URL: http://bcn.iums.ac.ir/article-1-1136-fa.html


چکیده:  
Introduction: Sex differences in outcomes of Spinal Cord Injury (SCI) suggest a sex-hormone-mediated effect on post-SCI pathological events, including glutamate excitotoxicity. This study aimed to investigate the importance of gonadal hormones on glutamate release subsequent to SCI in rats.
Methods: After laminectomy at T8-T9, an electrolytic lesion was applied to the spinothalamic tracts of male and female rats. Using spinal microdialysis, we assessed glutamate levels at the site of lesion in both intact and gonadectomized rats for 4 hours. In this way, we examined the sex differences in the glutamate concentrations.
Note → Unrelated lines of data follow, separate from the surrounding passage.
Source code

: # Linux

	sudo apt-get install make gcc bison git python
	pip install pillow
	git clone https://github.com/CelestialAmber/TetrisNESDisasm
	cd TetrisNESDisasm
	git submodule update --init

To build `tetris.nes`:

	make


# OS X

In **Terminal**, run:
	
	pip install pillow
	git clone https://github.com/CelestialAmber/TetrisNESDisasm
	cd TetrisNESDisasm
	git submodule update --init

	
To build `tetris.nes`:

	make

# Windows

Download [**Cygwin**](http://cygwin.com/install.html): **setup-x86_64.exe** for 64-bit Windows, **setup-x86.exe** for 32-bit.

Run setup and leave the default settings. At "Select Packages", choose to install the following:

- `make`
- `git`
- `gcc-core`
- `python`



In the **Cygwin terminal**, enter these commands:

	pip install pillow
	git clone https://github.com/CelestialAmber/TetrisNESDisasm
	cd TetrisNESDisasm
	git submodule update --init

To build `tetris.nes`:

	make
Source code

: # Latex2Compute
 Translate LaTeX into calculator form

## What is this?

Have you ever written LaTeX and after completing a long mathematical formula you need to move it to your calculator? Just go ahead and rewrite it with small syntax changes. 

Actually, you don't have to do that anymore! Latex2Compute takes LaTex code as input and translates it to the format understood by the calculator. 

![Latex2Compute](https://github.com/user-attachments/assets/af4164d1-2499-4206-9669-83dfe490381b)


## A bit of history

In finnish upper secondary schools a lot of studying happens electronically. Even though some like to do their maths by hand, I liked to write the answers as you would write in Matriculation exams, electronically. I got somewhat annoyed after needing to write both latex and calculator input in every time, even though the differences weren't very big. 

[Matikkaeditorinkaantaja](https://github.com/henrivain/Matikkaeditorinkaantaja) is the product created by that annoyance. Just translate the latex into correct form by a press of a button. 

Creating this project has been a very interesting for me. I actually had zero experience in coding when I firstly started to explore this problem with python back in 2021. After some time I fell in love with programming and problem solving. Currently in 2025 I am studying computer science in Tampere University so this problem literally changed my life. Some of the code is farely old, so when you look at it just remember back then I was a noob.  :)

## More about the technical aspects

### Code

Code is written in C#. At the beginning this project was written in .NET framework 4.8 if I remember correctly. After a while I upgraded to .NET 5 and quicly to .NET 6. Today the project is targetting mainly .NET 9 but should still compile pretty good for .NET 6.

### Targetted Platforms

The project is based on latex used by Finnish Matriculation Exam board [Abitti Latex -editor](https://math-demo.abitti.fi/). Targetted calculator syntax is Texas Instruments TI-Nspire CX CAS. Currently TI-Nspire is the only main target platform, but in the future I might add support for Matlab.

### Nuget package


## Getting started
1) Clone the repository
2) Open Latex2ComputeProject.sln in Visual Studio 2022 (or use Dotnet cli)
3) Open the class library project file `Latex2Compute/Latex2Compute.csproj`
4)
Results: The peak retention time of glutamate level was 10.6 min and spinal glutamate concentration reached a maximum level 40 min following SCI. In male SCI rats, gonadectomy caused a significant elevation of glutamate level (P<0.001) following injury which was maximum 40 min post-SCI as well. However, no significant alterations were seen in gonadectomized female rats.
Conclusion: The significant differences in glutamate levels between both intact and gonadectomized SCI male and female rats show the sex-hormone-related mechanisms underlying the molecular events in the second phase of SCI. It seems that the role of male gonadal hormones to prevent glutamate excitotoxicity is more prominent. The exact mechanisms of these hormones on the functional recovery after SCI should be clarified in further studies.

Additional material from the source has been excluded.